E ela fica horas longas, horas silenciosas
            Somente movendo os olhos serenos no meu rosto
            Atenta, à espera do sono que virá e me levará              com ele.
            Nada diz, nada pensa, apenas olha - e o seu olhar é como a              luz
            De uma estrela velada pela bruma.
            Nada diz. Olha apenas as minhas pálpebras que descem
            Mas que não vencem o olhar perdido longe.
            Nada pensa. Virá e agasalhará minhas mãos frias
            Se sentir frias suas mãos.           
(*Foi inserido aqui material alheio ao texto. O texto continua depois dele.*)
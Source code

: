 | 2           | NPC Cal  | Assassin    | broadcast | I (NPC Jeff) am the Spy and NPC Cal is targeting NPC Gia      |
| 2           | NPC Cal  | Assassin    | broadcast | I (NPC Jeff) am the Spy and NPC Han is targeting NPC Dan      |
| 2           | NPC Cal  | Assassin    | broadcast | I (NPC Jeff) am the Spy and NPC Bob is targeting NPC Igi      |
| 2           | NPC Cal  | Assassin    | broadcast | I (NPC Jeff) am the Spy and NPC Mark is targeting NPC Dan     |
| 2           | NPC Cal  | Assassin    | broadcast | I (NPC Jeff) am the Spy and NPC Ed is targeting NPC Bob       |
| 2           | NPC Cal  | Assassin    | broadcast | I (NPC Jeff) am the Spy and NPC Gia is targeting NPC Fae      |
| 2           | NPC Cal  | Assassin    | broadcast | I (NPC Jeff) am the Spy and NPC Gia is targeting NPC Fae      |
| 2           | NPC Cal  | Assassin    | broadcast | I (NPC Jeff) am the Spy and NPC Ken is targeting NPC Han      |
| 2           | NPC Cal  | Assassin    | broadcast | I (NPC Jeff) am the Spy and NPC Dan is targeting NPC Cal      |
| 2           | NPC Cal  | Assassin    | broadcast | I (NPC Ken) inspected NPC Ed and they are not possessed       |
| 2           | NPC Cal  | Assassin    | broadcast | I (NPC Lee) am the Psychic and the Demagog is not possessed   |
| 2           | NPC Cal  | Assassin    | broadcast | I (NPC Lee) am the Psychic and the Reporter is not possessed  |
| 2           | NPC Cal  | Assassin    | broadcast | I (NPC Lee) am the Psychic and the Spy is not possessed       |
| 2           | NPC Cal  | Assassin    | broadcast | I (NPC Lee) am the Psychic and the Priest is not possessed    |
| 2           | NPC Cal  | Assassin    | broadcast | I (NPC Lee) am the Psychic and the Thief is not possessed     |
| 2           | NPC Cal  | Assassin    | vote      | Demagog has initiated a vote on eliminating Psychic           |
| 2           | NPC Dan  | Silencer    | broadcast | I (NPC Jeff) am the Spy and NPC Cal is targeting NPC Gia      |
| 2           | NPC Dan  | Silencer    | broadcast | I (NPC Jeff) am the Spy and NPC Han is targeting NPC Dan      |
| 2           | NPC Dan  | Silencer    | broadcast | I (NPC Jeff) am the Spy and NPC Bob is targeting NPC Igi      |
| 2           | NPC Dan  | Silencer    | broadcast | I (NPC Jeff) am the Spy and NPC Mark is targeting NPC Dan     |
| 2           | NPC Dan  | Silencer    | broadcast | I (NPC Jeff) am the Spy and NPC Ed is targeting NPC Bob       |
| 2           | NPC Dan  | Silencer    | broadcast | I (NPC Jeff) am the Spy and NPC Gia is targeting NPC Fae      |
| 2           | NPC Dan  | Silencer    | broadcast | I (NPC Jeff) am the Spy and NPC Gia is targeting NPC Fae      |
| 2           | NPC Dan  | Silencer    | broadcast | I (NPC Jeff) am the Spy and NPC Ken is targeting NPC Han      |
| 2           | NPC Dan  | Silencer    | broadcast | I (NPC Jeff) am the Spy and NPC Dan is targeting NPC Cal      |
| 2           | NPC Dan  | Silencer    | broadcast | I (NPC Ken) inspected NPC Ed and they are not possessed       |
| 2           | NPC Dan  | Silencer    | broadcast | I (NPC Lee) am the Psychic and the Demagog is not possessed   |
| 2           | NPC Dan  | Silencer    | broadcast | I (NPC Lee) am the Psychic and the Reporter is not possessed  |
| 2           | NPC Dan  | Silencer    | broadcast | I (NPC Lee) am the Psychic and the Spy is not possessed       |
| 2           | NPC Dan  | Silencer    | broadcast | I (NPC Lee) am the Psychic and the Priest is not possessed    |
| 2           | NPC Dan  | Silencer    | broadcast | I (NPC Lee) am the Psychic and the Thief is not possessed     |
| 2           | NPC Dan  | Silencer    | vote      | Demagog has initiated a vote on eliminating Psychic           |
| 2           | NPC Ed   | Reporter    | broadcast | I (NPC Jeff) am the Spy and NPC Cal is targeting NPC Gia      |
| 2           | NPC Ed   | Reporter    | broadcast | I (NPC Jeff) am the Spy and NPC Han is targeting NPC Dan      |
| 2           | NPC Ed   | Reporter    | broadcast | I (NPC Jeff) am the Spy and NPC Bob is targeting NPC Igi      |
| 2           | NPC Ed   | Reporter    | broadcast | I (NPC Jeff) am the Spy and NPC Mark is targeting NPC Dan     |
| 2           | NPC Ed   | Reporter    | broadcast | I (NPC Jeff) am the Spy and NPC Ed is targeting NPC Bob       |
Quando a porta ranger e a cabecinha de criança
            Aparecer curiosa e a voz clara chamá-la num reclamo
            Ela apontará para mim pondo o dedo nos lábios
            Sorrindo de um sorriso misterioso
            E se irá num passo leve
            Após o beijo leve e roçagante...           
Eu só verei a porta que se vai fechando brandamente...
            Ela terá ido, a esposa amiga, a esposa que eu nunca terei.